NARASIRIAU.COM, TEMBILAHAN - Dinas Koperasi, UKM, Perdagangan, dan Perindustrian (DKUPP) Kabupaten Indragiri Hilir bersama Tim Satgas Pangan bergerak cepat melakukan inspeksi mendadak (sidak) ke Pasar Yos Sudarso, Tembilahan, pada Selasa (11/8/2026) pagi.
Langkah strategis ini diambil sebagai respons atas adanya laporan fluktuasi harga daging ayam di tingkat pasar yang sempat menyentuh angka Rp60.000 hingga Rp70.000 per kilogram.
Kepala Dinas DKUPP Kabupaten Indragiri Hilir, Dr. Trio Beni Putra, S.E., M.M., menyatakan bahwa pihaknya telah melakukan pengecekan menyeluruh terhadap agen dan distributor di wilayah Indragiri Hilir. Berdasarkan hasil pemantauan, harga di tingkat agen masih berada pada kisaran normal, yakni Rp38.000 hingga Rp39.000 per kilogram untuk ayam kotor.

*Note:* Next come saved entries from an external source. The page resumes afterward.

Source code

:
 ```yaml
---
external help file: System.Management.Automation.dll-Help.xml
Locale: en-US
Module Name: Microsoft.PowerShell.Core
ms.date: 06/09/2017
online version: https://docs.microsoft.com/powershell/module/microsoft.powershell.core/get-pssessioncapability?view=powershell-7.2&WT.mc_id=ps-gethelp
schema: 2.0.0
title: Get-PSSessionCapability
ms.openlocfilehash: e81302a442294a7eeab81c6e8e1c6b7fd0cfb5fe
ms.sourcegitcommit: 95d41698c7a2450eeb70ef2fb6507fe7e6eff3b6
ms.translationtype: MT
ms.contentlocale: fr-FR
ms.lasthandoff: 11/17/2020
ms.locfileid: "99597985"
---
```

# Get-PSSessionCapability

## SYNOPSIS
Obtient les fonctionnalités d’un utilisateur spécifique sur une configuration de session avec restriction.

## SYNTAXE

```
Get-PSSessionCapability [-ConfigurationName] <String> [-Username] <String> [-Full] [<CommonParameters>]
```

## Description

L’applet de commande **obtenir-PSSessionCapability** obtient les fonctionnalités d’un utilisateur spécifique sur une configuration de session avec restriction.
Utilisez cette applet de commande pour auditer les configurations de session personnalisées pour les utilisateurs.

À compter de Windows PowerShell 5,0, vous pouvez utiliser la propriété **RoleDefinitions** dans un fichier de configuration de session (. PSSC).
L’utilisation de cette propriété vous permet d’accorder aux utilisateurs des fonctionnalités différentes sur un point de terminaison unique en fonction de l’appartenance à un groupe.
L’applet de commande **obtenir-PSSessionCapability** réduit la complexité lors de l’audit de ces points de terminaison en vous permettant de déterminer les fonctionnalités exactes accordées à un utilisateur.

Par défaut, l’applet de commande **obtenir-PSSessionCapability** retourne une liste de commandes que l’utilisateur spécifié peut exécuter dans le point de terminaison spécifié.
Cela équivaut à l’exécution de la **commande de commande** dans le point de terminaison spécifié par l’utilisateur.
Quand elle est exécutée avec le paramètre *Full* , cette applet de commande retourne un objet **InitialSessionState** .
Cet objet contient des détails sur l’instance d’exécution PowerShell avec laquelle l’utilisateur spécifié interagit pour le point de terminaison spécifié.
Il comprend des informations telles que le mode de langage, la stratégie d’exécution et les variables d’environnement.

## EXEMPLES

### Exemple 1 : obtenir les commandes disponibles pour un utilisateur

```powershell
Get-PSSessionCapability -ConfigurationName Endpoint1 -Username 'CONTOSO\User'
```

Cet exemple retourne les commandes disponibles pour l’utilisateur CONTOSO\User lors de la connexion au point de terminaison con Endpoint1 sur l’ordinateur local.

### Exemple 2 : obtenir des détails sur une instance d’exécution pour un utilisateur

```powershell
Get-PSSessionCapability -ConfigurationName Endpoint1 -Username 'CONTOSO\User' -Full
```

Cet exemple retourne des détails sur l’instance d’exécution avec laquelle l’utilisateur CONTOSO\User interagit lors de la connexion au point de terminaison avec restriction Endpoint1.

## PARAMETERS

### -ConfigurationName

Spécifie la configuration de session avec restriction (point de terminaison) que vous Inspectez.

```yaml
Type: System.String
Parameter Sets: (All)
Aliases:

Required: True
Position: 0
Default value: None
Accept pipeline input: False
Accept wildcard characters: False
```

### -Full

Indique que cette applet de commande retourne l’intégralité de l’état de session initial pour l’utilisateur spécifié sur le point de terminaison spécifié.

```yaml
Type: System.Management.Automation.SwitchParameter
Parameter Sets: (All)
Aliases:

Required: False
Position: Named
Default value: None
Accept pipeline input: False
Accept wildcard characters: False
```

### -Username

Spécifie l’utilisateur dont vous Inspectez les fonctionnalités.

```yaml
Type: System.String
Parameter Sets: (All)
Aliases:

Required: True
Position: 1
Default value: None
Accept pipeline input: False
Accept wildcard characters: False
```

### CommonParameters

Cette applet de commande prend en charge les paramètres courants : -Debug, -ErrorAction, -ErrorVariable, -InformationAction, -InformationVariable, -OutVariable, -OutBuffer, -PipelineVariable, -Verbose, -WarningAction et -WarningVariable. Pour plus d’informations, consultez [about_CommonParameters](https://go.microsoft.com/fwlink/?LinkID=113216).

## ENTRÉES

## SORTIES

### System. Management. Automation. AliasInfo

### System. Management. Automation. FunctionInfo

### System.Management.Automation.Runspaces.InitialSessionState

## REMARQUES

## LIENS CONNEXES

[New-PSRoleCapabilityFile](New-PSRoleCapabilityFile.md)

"Setelah tim turun ke lapangan dan memantau langsung di tingkat pedagang, kami mendapati harga berada di angka Rp50.000 per kilogram. Kami nilai harga tersebut masih dalam batas wajar, mengingat itu adalah harga untuk ayam bersih yang sudah dipotong dan dibersihkan dari bulu (daging murni). Harapan kami, tidak ada lagi kenaikan harga signifikan ke depannya," ujar Trio Beni Putra.

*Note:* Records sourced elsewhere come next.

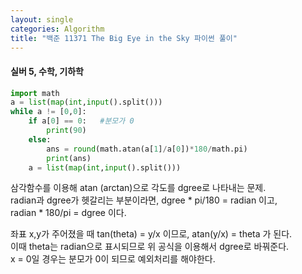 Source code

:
```yaml
---
layout: single
categories: Algorithm
title: "백준 11371 The Big Eye in the Sky 파이썬 풀이"
---
```

#### 실버 5, 수학, 기하학

```py
import math
a = list(map(int,input().split()))
while a != [0,0]:
    if a[0] == 0:   #분모가 0
        print(90)
    else:
        ans = round(math.atan(a[1]/a[0])*180/math.pi)
        print(ans)
    a = list(map(int,input().split()))
```
삼각함수를 이용해 atan (arctan)으로 각도를 dgree로 나타내는 문제.<br>
radian과 dgree가 헷갈리는 부분이라면, dgree * pi/180 = radian 이고,<br>
radian * 180/pi = dgree 이다.<br>

좌표 x,y가 주어졌을 때 tan(theta) = y/x 이므로, atan(y/x) = theta 가 된다.<br>
이때 theta는 radian으로 표시되므로 위 공식을 이용해서 dgree로 바꿔준다.<br>
x = 0일 경우는 분모가 0이 되므로 예외처리를 해야한다.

Dalam pemantauannya, DKUPP menemukan adanya ketimpangan distribusi stok ayam yang masuk ke Kabupaten Indragiri Hilir. Saat ini, pasokan ayam hanya mencapai 30% dari kuota normal. Defisit pasokan sekitar 70% inilah yang menjadi celah bagi pedagang untuk menaikkan harga secara sepihak.

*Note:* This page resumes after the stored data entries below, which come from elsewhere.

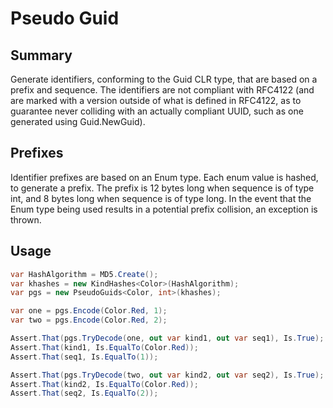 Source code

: # Pseudo Guid
## Summary
Generate identifiers, conforming to the Guid CLR type, that are based on a prefix and sequence.
The identifiers are not compliant with RFC4122 (and are marked with a version outside of what is defined in RFC4122,
as to guarantee never colliding with an actually compliant UUID, such as one generated using Guid.NewGuid).

## Prefixes
Identifier prefixes are based on an Enum type. Each enum value is hashed, to generate a prefix.
The prefix is 12 bytes long when sequence is of type int, and 8 bytes long when sequence is of type long.
In the event that the Enum type being used results in a potential prefix collision, an exception is thrown.

## Usage
```csharp
var HashAlgorithm = MD5.Create();
var khashes = new KindHashes<Color>(HashAlgorithm);
var pgs = new PseudoGuids<Color, int>(khashes);

var one = pgs.Encode(Color.Red, 1);
var two = pgs.Encode(Color.Red, 2);

Assert.That(pgs.TryDecode(one, out var kind1, out var seq1), Is.True);
Assert.That(kind1, Is.EqualTo(Color.Red));
Assert.That(seq1, Is.EqualTo(1));

Assert.That(pgs.TryDecode(two, out var kind2, out var seq2), Is.True);
Assert.That(kind2, Is.EqualTo(Color.Red));
Assert.That(seq2, Is.EqualTo(2));
```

Menanggapi situasi tersebut, Trio Beni Putra menegaskan bahwa pemerintah daerah berkomitmen penuh agar masyarakat tidak terbebani oleh harga yang tidak wajar. DKUPP bersama Satgas Pangan telah menyiapkan langkah tegas terhadap pedagang yang kedapatan menjual di atas harga kewajaran.
"Kami segera mengambil langkah tanggap. Jika ditemukan pedagang yang menjual dengan harga sangat tinggi di atas Rp50.000 hingga Rp70.000 per kilogram, kami akan ambil langkah tegas dengan membeli dagangan mereka seharga modal agen. Kami tidak ingin pedagang rugi, namun juga kami tidak mau masyarakat terbebani, Isu bahwa pemerintah daerah membiarkan kejadian ini adalah tidak benar," tegasnya.
DKUPP Kabupaten Indragiri Hilir akan terus memantau stabilitas harga dan ketersediaan stok pangan guna memastikan kebutuhan pokok masyarakat tetap terjangkau dan distribusi berjalan lancar di seluruh wilayah Indragiri Hilir.